### Task prompt:
Every record below should be printed exactly as it appears.
┌──
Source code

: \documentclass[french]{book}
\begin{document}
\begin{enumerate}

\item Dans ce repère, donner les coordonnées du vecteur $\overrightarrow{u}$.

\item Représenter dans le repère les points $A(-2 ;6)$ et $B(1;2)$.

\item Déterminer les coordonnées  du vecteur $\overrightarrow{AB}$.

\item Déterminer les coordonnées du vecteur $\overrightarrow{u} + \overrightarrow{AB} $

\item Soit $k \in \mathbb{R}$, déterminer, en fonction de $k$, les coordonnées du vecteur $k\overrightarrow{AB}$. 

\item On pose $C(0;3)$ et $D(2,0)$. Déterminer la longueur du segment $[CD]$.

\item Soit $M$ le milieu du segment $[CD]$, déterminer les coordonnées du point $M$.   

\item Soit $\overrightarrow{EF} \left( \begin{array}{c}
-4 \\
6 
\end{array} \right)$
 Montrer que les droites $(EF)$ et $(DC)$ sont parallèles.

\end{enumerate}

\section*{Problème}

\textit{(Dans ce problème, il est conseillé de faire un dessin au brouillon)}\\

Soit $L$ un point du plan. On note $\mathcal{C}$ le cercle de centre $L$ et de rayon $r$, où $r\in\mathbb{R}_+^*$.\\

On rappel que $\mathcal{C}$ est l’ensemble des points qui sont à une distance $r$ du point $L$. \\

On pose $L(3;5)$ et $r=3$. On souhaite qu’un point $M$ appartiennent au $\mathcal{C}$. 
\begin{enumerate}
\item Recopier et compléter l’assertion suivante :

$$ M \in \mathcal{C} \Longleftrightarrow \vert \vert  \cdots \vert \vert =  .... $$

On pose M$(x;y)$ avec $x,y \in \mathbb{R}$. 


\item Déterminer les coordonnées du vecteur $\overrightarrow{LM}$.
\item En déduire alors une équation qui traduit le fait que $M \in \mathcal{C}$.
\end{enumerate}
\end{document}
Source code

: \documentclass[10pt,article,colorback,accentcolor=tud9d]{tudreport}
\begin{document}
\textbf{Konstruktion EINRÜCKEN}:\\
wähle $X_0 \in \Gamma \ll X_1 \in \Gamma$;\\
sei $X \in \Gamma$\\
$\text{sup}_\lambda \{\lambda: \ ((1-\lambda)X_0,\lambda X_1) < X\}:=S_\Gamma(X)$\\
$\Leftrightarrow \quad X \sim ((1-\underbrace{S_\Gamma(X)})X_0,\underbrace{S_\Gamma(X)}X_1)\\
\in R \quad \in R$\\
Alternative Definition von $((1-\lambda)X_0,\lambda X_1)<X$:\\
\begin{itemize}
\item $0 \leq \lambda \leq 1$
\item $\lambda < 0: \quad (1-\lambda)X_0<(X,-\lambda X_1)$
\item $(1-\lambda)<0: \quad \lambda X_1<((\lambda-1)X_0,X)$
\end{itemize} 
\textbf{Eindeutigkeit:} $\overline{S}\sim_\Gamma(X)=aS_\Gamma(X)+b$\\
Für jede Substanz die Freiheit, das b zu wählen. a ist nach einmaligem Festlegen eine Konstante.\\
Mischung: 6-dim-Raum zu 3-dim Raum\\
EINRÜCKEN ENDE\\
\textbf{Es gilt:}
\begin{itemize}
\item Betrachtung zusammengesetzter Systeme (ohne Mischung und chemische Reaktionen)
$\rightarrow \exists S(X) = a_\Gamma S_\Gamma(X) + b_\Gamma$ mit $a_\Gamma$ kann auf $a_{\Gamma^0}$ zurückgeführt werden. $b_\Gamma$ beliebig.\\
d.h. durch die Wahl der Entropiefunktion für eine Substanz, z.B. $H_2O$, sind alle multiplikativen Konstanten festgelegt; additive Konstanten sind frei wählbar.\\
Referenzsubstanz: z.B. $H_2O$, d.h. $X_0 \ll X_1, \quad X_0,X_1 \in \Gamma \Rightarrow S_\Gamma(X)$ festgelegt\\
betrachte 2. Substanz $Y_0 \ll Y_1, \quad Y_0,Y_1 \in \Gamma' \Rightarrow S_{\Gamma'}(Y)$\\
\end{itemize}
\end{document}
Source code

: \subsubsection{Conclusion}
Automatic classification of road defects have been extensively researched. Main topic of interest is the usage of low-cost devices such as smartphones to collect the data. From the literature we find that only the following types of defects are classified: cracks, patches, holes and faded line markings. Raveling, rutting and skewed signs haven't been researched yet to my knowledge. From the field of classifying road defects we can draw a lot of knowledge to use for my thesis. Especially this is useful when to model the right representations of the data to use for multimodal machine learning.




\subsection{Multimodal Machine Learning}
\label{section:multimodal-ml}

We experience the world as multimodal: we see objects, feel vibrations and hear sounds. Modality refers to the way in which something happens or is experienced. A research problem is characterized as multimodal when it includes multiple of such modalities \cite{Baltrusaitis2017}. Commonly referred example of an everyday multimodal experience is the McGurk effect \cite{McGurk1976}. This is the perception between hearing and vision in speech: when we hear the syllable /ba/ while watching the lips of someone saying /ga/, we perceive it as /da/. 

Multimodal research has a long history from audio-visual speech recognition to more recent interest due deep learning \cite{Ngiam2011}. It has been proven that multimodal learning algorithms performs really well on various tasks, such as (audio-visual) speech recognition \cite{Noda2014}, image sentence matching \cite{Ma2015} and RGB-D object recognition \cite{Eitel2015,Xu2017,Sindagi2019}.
└──
### Output for this task:
Source code

: \documentclass[french]{book}
\begin{document}
\begin{enumerate}

\item Dans ce repère, donner les coordonnées du vecteur $\overrightarrow{u}$.

\item Représenter dans le repère les points $A(-2 ;6)$ et $B(1;2)$.

\item Déterminer les coordonnées  du vecteur $\overrightarrow{AB}$.

\item Déterminer les coordonnées du vecteur $\overrightarrow{u} + \overrightarrow{AB} $

\item Soit $k \in \mathbb{R}$, déterminer, en fonction de $k$, les coordonnées du vecteur $k\overrightarrow{AB}$. 

\item On pose $C(0;3)$ et $D(2,0)$. Déterminer la longueur du segment $[CD]$.

\item Soit $M$ le milieu du segment $[CD]$, déterminer les coordonnées du point $M$.   

\item Soit $\overrightarrow{EF} \left( \begin{array}{c}
-4 \\
6 
\end{array} \right)$
 Montrer que les droites $(EF)$ et $(DC)$ sont parallèles.

\end{enumerate}

\section*{Problème}

\textit{(Dans ce problème, il est conseillé de faire un dessin au brouillon)}\\

Soit $L$ un point du plan. On note $\mathcal{C}$ le cercle de centre $L$ et de rayon $r$, où $r\in\mathbb{R}_+^*$.\\

On rappel que $\mathcal{C}$ est l’ensemble des points qui sont à une distance $r$ du point $L$. \\

On pose $L(3;5)$ et $r=3$. On souhaite qu’un point $M$ appartiennent au $\mathcal{C}$. 
\begin{enumerate}
\item Recopier et compléter l’assertion suivante :

$$ M \in \mathcal{C} \Longleftrightarrow \vert \vert  \cdots \vert \vert =  .... $$

On pose M$(x;y)$ avec $x,y \in \mathbb{R}$. 


\item Déterminer les coordonnées du vecteur $\overrightarrow{LM}$.
\item En déduire alors une équation qui traduit le fait que $M \in \mathcal{C}$.
\end{enumerate}
\end{document}
Source code

: \documentclass[10pt,article,colorback,accentcolor=tud9d]{tudreport}
\begin{document}
\textbf{Konstruktion EINRÜCKEN}:\\
wähle $X_0 \in \Gamma \ll X_1 \in \Gamma$;\\
sei $X \in \Gamma$\\
$\text{sup}_\lambda \{\lambda: \ ((1-\lambda)X_0,\lambda X_1) < X\}:=S_\Gamma(X)$\\
$\Leftrightarrow \quad X \sim ((1-\underbrace{S_\Gamma(X)})X_0,\underbrace{S_\Gamma(X)}X_1)\\
\in R \quad \in R$\\
Alternative Definition von $((1-\lambda)X_0,\lambda X_1)<X$:\\
\begin{itemize}
\item $0 \leq \lambda \leq 1$
\item $\lambda < 0: \quad (1-\lambda)X_0<(X,-\lambda X_1)$
\item $(1-\lambda)<0: \quad \lambda X_1<((\lambda-1)X_0,X)$
\end{itemize} 
\textbf{Eindeutigkeit:} $\overline{S}\sim_\Gamma(X)=aS_\Gamma(X)+b$\\
Für jede Substanz die Freiheit, das b zu wählen. a ist nach einmaligem Festlegen eine Konstante.\\
Mischung: 6-dim-Raum zu 3-dim Raum\\
EINRÜCKEN ENDE\\
\textbf{Es gilt:}
\begin{itemize}
\item Betrachtung zusammengesetzter Systeme (ohne Mischung und chemische Reaktionen)
$\rightarrow \exists S(X) = a_\Gamma S_\Gamma(X) + b_\Gamma$ mit $a_\Gamma$ kann auf $a_{\Gamma^0}$ zurückgeführt werden. $b_\Gamma$ beliebig.\\
d.h. durch die Wahl der Entropiefunktion für eine Substanz, z.B. $H_2O$, sind alle multiplikativen Konstanten festgelegt; additive Konstanten sind frei wählbar.\\
Referenzsubstanz: z.B. $H_2O$, d.h. $X_0 \ll X_1, \quad X_0,X_1 \in \Gamma \Rightarrow S_\Gamma(X)$ festgelegt\\
betrachte 2. Substanz $Y_0 \ll Y_1, \quad Y_0,Y_1 \in \Gamma' \Rightarrow S_{\Gamma'}(Y)$\\
\end{itemize}
\end{document}
Source code

: \subsubsection{Conclusion}
Automatic classification of road defects have been extensively researched. Main topic of interest is the usage of low-cost devices such as smartphones to collect the data. From the literature we find that only the following types of defects are classified: cracks, patches, holes and faded line markings. Raveling, rutting and skewed signs haven't been researched yet to my knowledge. From the field of classifying road defects we can draw a lot of knowledge to use for my thesis. Especially this is useful when to model the right representations of the data to use for multimodal machine learning.




\subsection{Multimodal Machine Learning}
\label{section:multimodal-ml}

We experience the world as multimodal: we see objects, feel vibrations and hear sounds. Modality refers to the way in which something happens or is experienced. A research problem is characterized as multimodal when it includes multiple of such modalities \cite{Baltrusaitis2017}. Commonly referred example of an everyday multimodal experience is the McGurk effect \cite{McGurk1976}. This is the perception between hearing and vision in speech: when we hear the syllable /ba/ while watching the lips of someone saying /ga/, we perceive it as /da/. 

Multimodal research has a long history from audio-visual speech recognition to more recent interest due deep learning \cite{Ngiam2011}. It has been proven that multimodal learning algorithms performs really well on various tasks, such as (audio-visual) speech recognition \cite{Noda2014}, image sentence matching \cite{Ma2015} and RGB-D object recognition \cite{Eitel2015,Xu2017,Sindagi2019}.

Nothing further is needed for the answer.